No seu quinto dia no Lar, antes de Lucas entrar por um de seus portais esquisitos, Duda espionou sua mente. E, mais uma vez, seus instintos não falharam com ela. Na mente do homem havia muitas, grandes e complexas, sobre o funcionamento e dia a dia no Hospital. Duda não conseguiu espionar por tempo suficiente para discernir e processar as informações, mas não restava-lhe dúvidas, Lucas é, ou já foi, membro do Hospital. E provavelmente alguém importante lá dentro, porque ele sabia muito.

Duda cansou de olhar para a Lua, embora fosse relaxante, ela tinha outra preocupação em mente: Invadir o quarto de Lucas e espiona-lo durante o sono. Naquela hora da noite, não era realmente muito difícil passar sem ser percebida, e, se alguém a visse, ela poderia influenciar a pessoa a fingir que não viu nada. No entanto, preferia evitar fazer isso.

Finalmente aquele esquisito vai dormir aqui hoje, é perfeito. Ela ficou pensando nisso o dia inteiro, até jogou com mais empenho no jogo de Vôlei com as crianças. Ela estava ansiosa, mas nem mesmo sabia o porquê. Por que queria tanto saber sobre o que acontecia no Hospital? Ela não conseguia chegar por si mesma na resposta, então resolveu não pensar mais nisso.

Ela caminhava pelos corredores do dormitório ouvindo alguns sussurros e barulhos de mensagens ou chamadas de telefone, graças ao Luiz, as crianças tinham telefones com uma rede segura, e ajudar na manutenção das comunicações do Lar o fazia ser mais do que só uma criança qualquer. As crianças conversavam com seus amigos e parentes todas as noites, o que apagava qualquer chance de revolta lá dentro.

Duda passou pelo dormitório feminino e masculino, caminhando até a outra repartição do casarão que ficava os dormitórios dos coordenadores. Lucas dormia no primeiro quarto à esquerda, o que diminuía as chances dela ser pega.

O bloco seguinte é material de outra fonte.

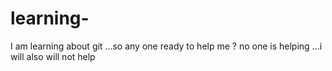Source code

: # learning-
I am learning about git ...so any one ready to help me ?
no one is helping ...i will also will not help
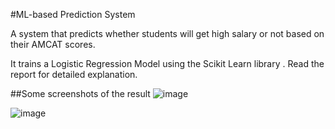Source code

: #ML-based Prediction System

A system that predicts whether students will get high salary or not based on their AMCAT scores.

It trains a Logistic Regression Model using the Scikit Learn library .
Read the report for detailed explanation.

##Some screenshots of the result
![image](https://user-images.githubusercontent.com/55682219/102822262-b9081180-43fe-11eb-9a01-58d91da11780.png)

![image](https://user-images.githubusercontent.com/55682219/102822346-db019400-43fe-11eb-8d92-681b666137b4.png)

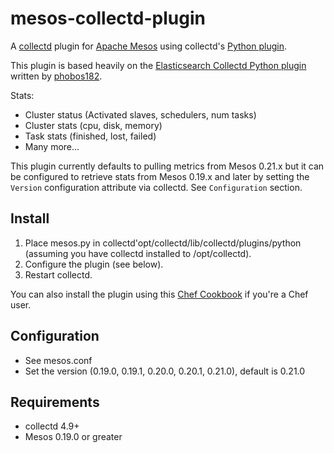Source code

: mesos-collectd-plugin
=====================

A [collectd](http://collectd.org) plugin for [Apache Mesos](http://mesos.apache.org) using collectd's [Python plugin](http://collectd.org/documentation/manpages/collectd-python.5.shtml).

This plugin is based heavily on the [Elasticsearch Collectd Python plugin](https://github.com/phobos182/collectd-elasticsearch) written by [phobos182](https://github.com/phobos182).

Stats:
 * Cluster status (Activated slaves, schedulers, num tasks)
 * Cluster stats (cpu, disk, memory)
 * Task stats (finished, lost, failed)
 * Many more...

This plugin currently defaults to pulling metrics from Mesos 0.21.x but it can
be configured to retrieve stats from Mesos 0.19.x and later by setting the `Version`
configuration attribute via collectd.  See `Configuration` section.

Install
-------
 1. Place mesos.py in collectd'opt/collectd/lib/collectd/plugins/python (assuming you
 have collectd installed to /opt/collectd).
 2. Configure the plugin (see below).
 3. Restart collectd.

You can also install the plugin using this [Chef Cookbook](https://github.com/duedil-ltd/chef-collectd-mesos) if you're a Chef user.

Configuration
-------------
 * See mesos.conf
 * Set the version (0.19.0, 0.19.1, 0.20.0, 0.20.1, 0.21.0), default is 0.21.0

Requirements
------------
 * collectd 4.9+
 * Mesos 0.19.0 or greater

Ela se esgueirou pelo quarto dele lentamente, usando de todos os seus macetes para fazer menos barulho, alguém como Lucas não deveria ser subestimado, ela sabia disso. O quarto do rapaz era muito básico, com uma cama bem grande e uma televisão pequena, ele não ostentava nada. Talvez porque estava sempre viajando entre os lares e outros lugares pelos seus portais.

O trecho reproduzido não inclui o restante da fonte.